I was able to get traefik up and running (as far as being able to get the dashboard accessible - though I can't seem to access it with insucure: false, just get 404 error)

Below are the files I have so far:

docker-compose.yml:

services:
  traefik:
    image: traefik:v2.11
    command:
      - "--configFile=/etc/traefik/traefik.yml"
    environment:
      CF_API_EMAIL: <REDACTED>
      CF_API_KEY: <REDACTED >
    ports:
      - "80:80"
      - "443:443"
      - "8081:8081"
    labels:
      - "traefik.enable=true"
    volumes:
      - "/var/run/docker.sock:/var/run/docker.sock"
      - "./traefik.yml:/etc/traefik/traefik.yml"
      - "./acme.json:/acme.json"
      - "./entrypoint.sh:/startup.sh"
      - "./dynamic_conf.yml:/dynamic_conf.yml"
    networks:
      - traefik-public
    entrypoint: "/startup.sh"

  sd.lukium.ai:
    image: lukium/sd.lukium.ai:0.5.3
    labels:
      - "traefik.enable=true"
      - "traefik.http.routers.sd.rule=Host(`sd.lukium.ai`)"
      - "traefik.http.routers.sd.entrypoints=web,websecure"
      - "traefik.http.routers.sd.tls=true"
      - "traefik.http.routers.sd.tls.certresolver=letsencrypt"
    networks:
      - traefik-public

networks:
  traefik-public:
    external: true

traefik.yml:

# Global Traefik configuration
global:
  checkNewVersion: true
  sendAnonymousUsage: false

# Define HTTP and HTTPS entryPoints, including one for the dashboard
entryPoints:
  web:
    address: ":80"
    http:
      redirections:
        entryPoint:
          to: websecure
          scheme: https
          permanent: true
  websecure:
    address: ":443"
  traefik:
    address: ":8081"

# Enable Docker provider
providers:
  docker:
    endpoint: "unix:///var/run/docker.sock"
    watch: true
    exposedByDefault: false
    swarmMode: true
    network: traefik-public
  file:
    filename: /dynamic_conf.yml

# API and Dashboard configuration, secured by basic auth
api:
  dashboard: true
  insecure: true

# Log settings
log:
  level: DEBUG

# Enable Let's Encrypt automatic SSL with Cloudflare DNS challenge
certificatesResolvers:
  letsencrypt:
    acme:
      email: <REDACTED> 
      storage: /acme.json  
      dnsChallenge:
        provider: cloudflare  
        delayBeforeCheck: "0"  
        resolvers:
          - "1.1.1.1:53"
          - "1.0.0.1:53"

dynamic_conf.yml:

tls:
  options:
    default:
      minVersion: VersionTLS12

http:
  routers:
    dashboard:
      rule: "Host(`traefik.lukium.ai`) && (PathPrefix(`/dashboard`) || PathPrefix(`/api`))"
      service: api@internal
      entryPoints:
        - "traefik"
      middlewares:
        - "auth"
      tls:
        certResolver: letsencrypt  
        domains:
          - main: lukium.ai
            sans:
              - '*.lukium.ai'

  middlewares:
    auth:
      basicAuth:
        users:
          # List of users allowed to access the dashboard, replace with your own
          - "<REDACTED>"

entrypoint.sh: #this is just to set the correct perms for acme.json since it's coming from windows

#!/bin/sh

chmod 600 /acme.json

exec /entrypoint.sh "$@"

Main errors I'm getting:

Unable to obtain ACME certificate for domains
error="unable to generate a certificate for the domains
error: one or more domains had a problem: lukium.ai *.lukium.ai
acme: error presenting token: cloudflare: failed to find zone lukium.ai
ListZonesContext command failed: Invalid request headers (6003)

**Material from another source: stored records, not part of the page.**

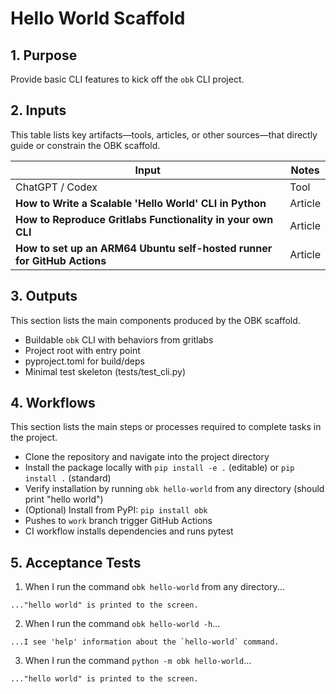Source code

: <?xml version="1.0" encoding="UTF-8"?>
<gsl-prompt id="20250728T141621-0400" type="feat">
<gsl-header>

# Hello World Scaffold
</gsl-header>
<gsl-block>

<gsl-purpose>
<gsl-title>

## 1. Purpose
</gsl-title>
<gsl-description>

Provide basic CLI features to kick off the `obk` CLI project. 
</gsl-description>
</gsl-purpose>
<gsl-inputs>
<gsl-title>

## 2. Inputs
</gsl-title>
<gsl-description>

This table lists key artifacts—tools, articles, or other sources—that directly guide or constrain the OBK scaffold.

| Input                                                                   | Notes   |
| ----------------------------------------------------------------------- | ------- |
| ChatGPT / Codex                                                         | Tool    |
| **How to Write a Scalable 'Hello World' CLI in Python**                 | Article |
| **How to Reproduce Gritlabs Functionality in your own CLI**             | Article |
| **How to set up an ARM64 Ubuntu self-hosted runner for GitHub Actions** | Article |

</gsl-description>
</gsl-inputs>

<gsl-outputs>
<gsl-title>

## 3. Outputs
</gsl-title>
<gsl-description>

This section lists the main components produced by the OBK scaffold.

* Buildable `obk` CLI with behaviors from gritlabs
* Project root with entry point
* pyproject.toml for build/deps
* Minimal test skeleton (tests/test\_cli.py)
</gsl-description>
</gsl-outputs>

<gsl-workflows>
<gsl-title>

## 4. Workflows
</gsl-title>
<gsl-description>

This section lists the main steps or processes required to complete tasks in the project.

* Clone the repository and navigate into the project directory
* Install the package locally with `pip install -e .` (editable) or `pip install .` (standard)
* Verify installation by running `obk hello-world` from any directory (should print "hello world")
* (Optional) Install from PyPI: `pip install obk`
* Pushes to `work` branch trigger GitHub Actions
* CI workflow installs dependencies and runs pytest
</gsl-description>
</gsl-workflows>
<gsl-acceptance-tests>
<gsl-title>

## 5. Acceptance Tests
</gsl-title>
<gsl-acceptance-test id="1">
<gsl-performed-action>

1. When I run the command `obk hello-world` from any directory...
</gsl-performed-action>
<gsl-expected-result>

    ..."hello world" is printed to the screen.
</gsl-expected-result>
</gsl-acceptance-test>
<gsl-acceptance-test id="2">
<gsl-performed-action>

2. When I run the command `obk hello-world -h`...
</gsl-performed-action>
<gsl-expected-result>

    ...I see 'help' information about the `hello-world` command.
</gsl-expected-result>
</gsl-acceptance-test>
<gsl-acceptance-test id="3">
<gsl-performed-action>

3. When I run the command `python -m obk hello-world`...
</gsl-performed-action>
<gsl-expected-result>

    ..."hello world" is printed to the screen.
</gsl-expected-result>
</gsl-acceptance-test>
</gsl-acceptance-tests>
</gsl-block>
</gsl-prompt>

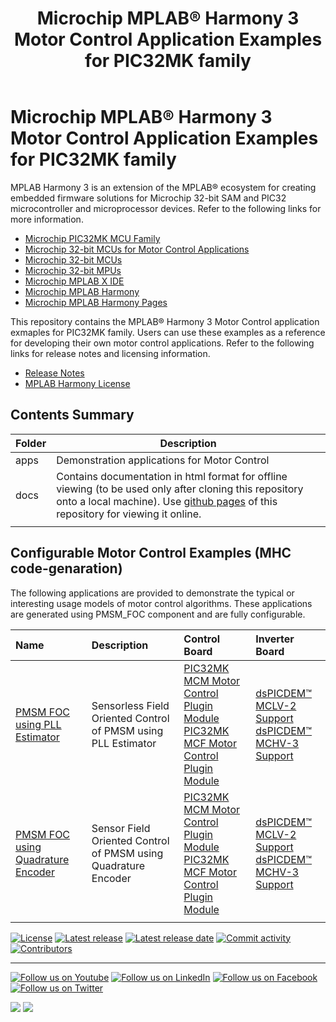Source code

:﻿---
title: Microchip MPLAB® Harmony 3 Motor Control Application Examples for PIC32MK family
nav_order: 1
has_children: true
has_toc: false
---

# Microchip MPLAB® Harmony 3 Motor Control Application Examples for PIC32MK family

MPLAB Harmony 3 is an extension of the MPLAB® ecosystem for creating
embedded firmware solutions for Microchip 32-bit SAM and PIC32 microcontroller
and microprocessor devices.  Refer to the following links for more information.
 - [Microchip PIC32MK MCU Family](https://www.microchip.com/design-centers/32-bit/pic-32-bit-mcus/pic32mk-family)
 - [Microchip 32-bit MCUs for Motor Control Applications](https://www.microchip.com/design-centers/motor-control-and-drive/control-products/32-bit-solutions)
 - [Microchip 32-bit MCUs](https://www.microchip.com/design-centers/32-bit)
 - [Microchip 32-bit MPUs](https://www.microchip.com/design-centers/32-bit-mpus)
 - [Microchip MPLAB X IDE](https://www.microchip.com/mplab/mplab-x-ide)
 - [Microchip MPLAB Harmony](https://www.microchip.com/mplab/mplab-harmony)
 - [Microchip MPLAB Harmony Pages](https://microchip-mplab-harmony.github.io/)

This repository contains the MPLAB® Harmony 3 Motor Control application exmaples for PIC32MK family. Users can use these examples as a reference for
developing their own motor control applications. Refer to the following links for release
notes and licensing information.

 - [Release Notes](./release_notes.md)
 - [MPLAB Harmony License](mplab_harmony_license.md)

## Contents Summary

| Folder     | Description                                               |
|------------|-----------------------------------------------------------|
| apps       | Demonstration applications for Motor Control              |
| docs       | Contains documentation in html format for offline viewing (to be used only after cloning this repository onto a local machine). Use [github pages](https://microchip-mplab-harmony.github.io/mc_apps_pic32mk/) of this repository for viewing it online.|
|||


## Configurable Motor Control Examples (MHC code-genaration)

The following applications are provided to demonstrate the typical or interesting usage models of motor control algorithms.
These applications are generated using PMSM_FOC component and are fully configurable. 

| Name | Description|Control Board|Inverter Board|
|:-----|:-----------|:------------|:-------------|
| [PMSM FOC using PLL Estimator](apps/pmsm_foc_pll_estimator_pic32_mk/readme.md) | Sensorless Field Oriented Control of PMSM using PLL Estimator |[PIC32MK MCM Motor Control Plugin Module](https://www.microchip.com/DevelopmentTools/ProductDetails/PartNO/MA320211) <br  /> [PIC32MK MCF Motor Control Plugin Module](https://www.microchip.com/Developmenttools/ProductDetails/MA320024)| [dsPICDEM™ MCLV-2 Support](https://www.microchip.com/DevelopmentTools/ProductDetails/DM330021-2) <br  />[dsPICDEM™ MCHV-3 Support](https://www.microchip.com/developmenttools/ProductDetails/dm330023-3) |
| [PMSM FOC using Quadrature Encoder](apps/pmsm_foc_encoder_pic32_mk/readme.md) | Sensor Field Oriented Control of PMSM using Quadrature Encoder |[PIC32MK MCM Motor Control Plugin Module](https://www.microchip.com/DevelopmentTools/ProductDetails/PartNO/MA320211)  <br  /> [PIC32MK MCF Motor Control Plugin Module](https://www.microchip.com/Developmenttools/ProductDetails/MA320024)| [dsPICDEM™ MCLV-2 Support](https://www.microchip.com/DevelopmentTools/ProductDetails/DM330021-2) <br  />[dsPICDEM™ MCHV-3 Support](https://www.microchip.com/developmenttools/ProductDetails/dm330023-3) |
|||||


[![License](https://img.shields.io/badge/license-Harmony%20license-orange.svg)](https://github.com/Microchip-MPLAB-Harmony/mc/blob/master/mplab_harmony_license.md)
[![Latest release](https://img.shields.io/github/release/Microchip-MPLAB-Harmony/mc_apps_pic32mk.svg)](https://github.com/Microchip-MPLAB-Harmony/mc/releases/latest)
[![Latest release date](https://img.shields.io/github/release-date/Microchip-MPLAB-Harmony/mc_apps_pic32mk.svg)](https://github.com/Microchip-MPLAB-Harmony/mc/releases/latest)
[![Commit activity](https://img.shields.io/github/commit-activity/y/Microchip-MPLAB-Harmony/mc_apps_pic32mk.svg)](https://github.com/Microchip-MPLAB-Harmony/mc/graphs/commit-activity)
[![Contributors](https://img.shields.io/github/contributors-anon/Microchip-MPLAB-Harmony/mc_apps_pic32mk.svg)]()
____

[![Follow us on Youtube](https://img.shields.io/badge/Youtube-Follow%20us%20on%20Youtube-red.svg)](https://www.youtube.com/user/MicrochipTechnology)
[![Follow us on LinkedIn](https://img.shields.io/badge/LinkedIn-Follow%20us%20on%20LinkedIn-blue.svg)](https://www.linkedin.com/company/microchip-technology)
[![Follow us on Facebook](https://img.shields.io/badge/Facebook-Follow%20us%20on%20Facebook-blue.svg)](https://www.facebook.com/microchiptechnology/)
[![Follow us on Twitter](https://img.shields.io/twitter/follow/MicrochipTech.svg?style=social)](https://twitter.com/MicrochipTech)

[![](https://img.shields.io/github/stars/Microchip-MPLAB-Harmony/mc_apps_pic32mk.svg?style=social)]()
[![](https://img.shields.io/github/watchers/Microchip-MPLAB-Harmony/mc_apps_pic32mk.svg?style=social)]()
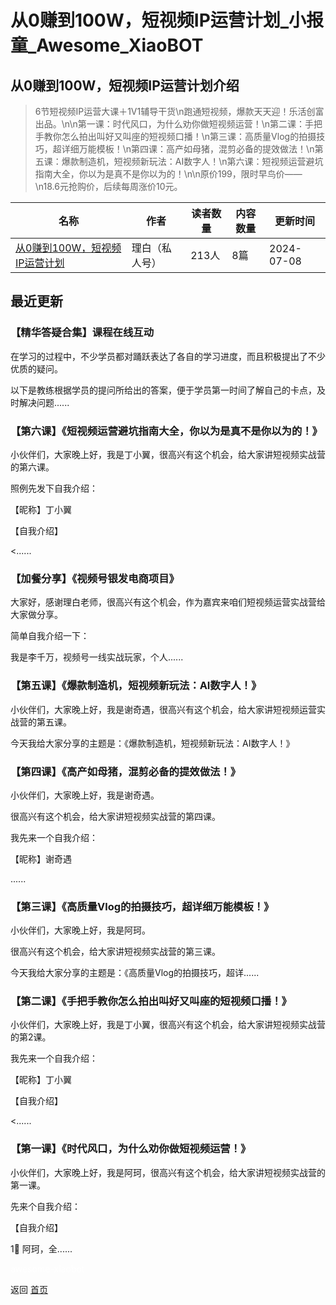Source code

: # 从0赚到100W，短视频IP运营计划_小报童_Awesome_XiaoBOT

## 从0赚到100W，短视频IP运营计划介绍
> 6节短视频IP运营大课＋1V1辅导干货\n跑通短视频，爆款天天迎！乐活创富出品。\n\n第一课：时代风口，为什么劝你做短视频运营！\n第二课：手把手教你怎么拍出叫好又叫座的短视频口播！\n第三课：高质量Vlog的拍摄技巧，超详细万能模板！\n第四课：高产如母猪，混剪必备的提效做法！\n第五课：爆款制造机，短视频新玩法：AI数字人！\n第六课：短视频运营避坑指南大全，你以为是真不是你以为的！\n\n原价199，限时早鸟价——\n18.6元抢购价，后续每周涨价10元。  
  


|名称|作者|读者数量|内容数量|更新时间|
|---|---|---|---|---|
|[从0赚到100W，短视频IP运营计划](https://xiaobot.net/p/dspyyszy?refer=0b133df9-27dc-423b-8101-639049001c13)|理白（私人号）|213人|8篇|2024-07-08|

## 最近更新
### 【精华答疑合集】课程在线互动

在学习的过程中，不少学员都对踊跃表达了各自的学习进度，而且积极提出了不少优质的疑问。

以下是教练根据学员的提问所给出的答案，便于学员第一时间了解自己的卡点，及时解决问题......

### 【第六课】《短视频运营避坑指南大全，你以为是真不是你以为的！》

小伙伴们，大家晚上好，我是丁小翼，很高兴有这个机会，给大家讲短视频实战营的第六课。

照例先发下自我介绍：

【昵称】丁小翼

【自我介绍】

<......

### 【加餐分享】《视频号银发电商项目》

大家好，感谢理白老师，很高兴有这个机会，作为嘉宾来咱们短视频运营实战营给大家做分享。

简单自我介绍一下：

我是李千万，视频号一线实战玩家，个人......

### 【第五课】《爆款制造机，短视频新玩法：AI数字人！》

小伙伴们，大家晚上好，我是谢奇遇，很高兴有这个机会，给大家讲短视频运营实战营的第五课。

今天我给大家分享的主题是：《爆款制造机，短视频新玩法：AI数字人！》

### 【第四课】《高产如母猪，混剪必备的提效做法！》

小伙伴们，大家晚上好，我是谢奇遇。

很高兴有这个机会，给大家讲短视频实战营的第四课。

我先来一个自我介绍：

【昵称】谢奇遇

......

### 【第三课】《高质量Vlog的拍摄技巧，超详细万能模板！》

小伙伴们，大家晚上好，我是阿珂。

很高兴有这个机会，给大家讲短视频实战营的第三课。

今天我给大家分享的主题是：《高质量Vlog的拍摄技巧，超详......

### 【第二课】《手把手教你怎么拍出叫好又叫座的短视频口播！》

小伙伴们，大家晚上好，我是丁小翼，很高兴有这个机会，给大家讲短视频实战营的第2课。

我先来一个自我介绍：

【昵称】丁小翼

【自我介绍】

<......

### 【第一课】《时代风口，为什么劝你做短视频运营！》

小伙伴们，大家晚上好，我是阿珂，很高兴有这个机会，给大家讲短视频实战营的第一课。

先来个自我介绍：

【自我介绍】

1⃣️ 阿珂，全......


<a href="https://github.com/Reno9527/awesome-xiaobot" style="color: white; text-decoration: none;">awesome-xiaobot</a>

返回 [首页](../README.md)
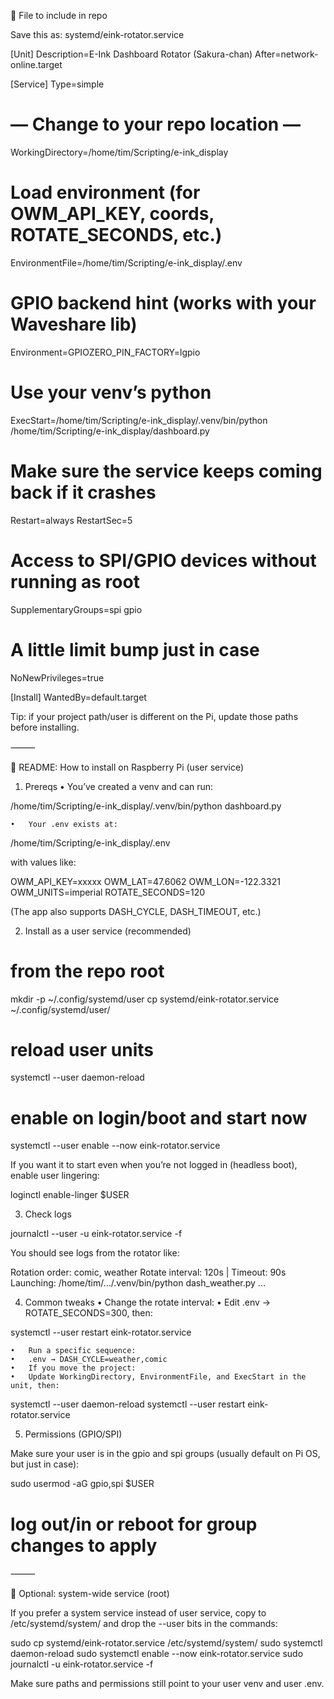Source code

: 📄 File to include in repo

Save this as: systemd/eink-rotator.service

[Unit]
Description=E-Ink Dashboard Rotator (Sakura-chan)
After=network-online.target

[Service]
Type=simple
# — Change to your repo location —
WorkingDirectory=/home/tim/Scripting/e-ink_display

# Load environment (for OWM_API_KEY, coords, ROTATE_SECONDS, etc.)
EnvironmentFile=/home/tim/Scripting/e-ink_display/.env

# GPIO backend hint (works with your Waveshare lib)
Environment=GPIOZERO_PIN_FACTORY=lgpio

# Use your venv’s python
ExecStart=/home/tim/Scripting/e-ink_display/.venv/bin/python /home/tim/Scripting/e-ink_display/dashboard.py

# Make sure the service keeps coming back if it crashes
Restart=always
RestartSec=5

# Access to SPI/GPIO devices without running as root
SupplementaryGroups=spi gpio

# A little limit bump just in case
NoNewPrivileges=true

[Install]
WantedBy=default.target

Tip: if your project path/user is different on the Pi, update those paths before installing.

⸻

📘 README: How to install on Raspberry Pi (user service)

1) Prereqs
	•	You’ve created a venv and can run:

/home/tim/Scripting/e-ink_display/.venv/bin/python dashboard.py


	•	Your .env exists at:

/home/tim/Scripting/e-ink_display/.env

with values like:

OWM_API_KEY=xxxxx
OWM_LAT=47.6062
OWM_LON=-122.3321
OWM_UNITS=imperial
ROTATE_SECONDS=120

(The app also supports DASH_CYCLE, DASH_TIMEOUT, etc.)

2) Install as a user service (recommended)

# from the repo root
mkdir -p ~/.config/systemd/user
cp systemd/eink-rotator.service ~/.config/systemd/user/

# reload user units
systemctl --user daemon-reload

# enable on login/boot and start now
systemctl --user enable --now eink-rotator.service

If you want it to start even when you’re not logged in (headless boot), enable user lingering:

loginctl enable-linger $USER

3) Check logs

journalctl --user -u eink-rotator.service -f

You should see logs from the rotator like:

Rotation order: comic, weather
Rotate interval: 120s | Timeout: 90s
Launching: /home/tim/.../.venv/bin/python dash_weather.py
...

4) Common tweaks
	•	Change the rotate interval:
	•	Edit .env → ROTATE_SECONDS=300, then:

systemctl --user restart eink-rotator.service


	•	Run a specific sequence:
	•	.env → DASH_CYCLE=weather,comic
	•	If you move the project:
	•	Update WorkingDirectory, EnvironmentFile, and ExecStart in the unit, then:

systemctl --user daemon-reload
systemctl --user restart eink-rotator.service



5) Permissions (GPIO/SPI)

Make sure your user is in the gpio and spi groups (usually default on Pi OS, but just in case):

sudo usermod -aG gpio,spi $USER
# log out/in or reboot for group changes to apply


⸻

🧪 Optional: system-wide service (root)

If you prefer a system service instead of user service, copy to /etc/systemd/system/ and drop the --user bits in the commands:

sudo cp systemd/eink-rotator.service /etc/systemd/system/
sudo systemctl daemon-reload
sudo systemctl enable --now eink-rotator.service
sudo journalctl -u eink-rotator.service -f

Make sure paths and permissions still point to your user venv and user .env.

I can't paste the whole log section because it complains about there being too many links (the domain name that the cert is being created for)

I know the cloudflare info is right:
I created a new token, ensuring that it has zone - zone - read and zone - dns - edit perms for all zones
I also know that the tunnel is working, because I have tested accessing the dashboard directly via the tunnel

Any help would be appreciated. Thanks!

Seems Cloudflare has an issue with lukium.ai. Is it registered there, with the right account?

I recommend to place the TLS with certresolver with main/sans directly on the entrypoint.

Usually Traefik requires labels under the deploy section when using Docker Swarm, maybe compare to simple Traefik Swarm example.

Personally I would not do those things on Windows, in the end it will probably run on Linux machines, why bother with the extra hassle? I got 2 tiny VMs to experiment with Swarm.

Are you suggesting essentially to create a VM in hyper-v with linux and run the docker swarm off of the VMs?

Would this work where each host (there are 3 total) has a VM that runs the Docker Swarm Node?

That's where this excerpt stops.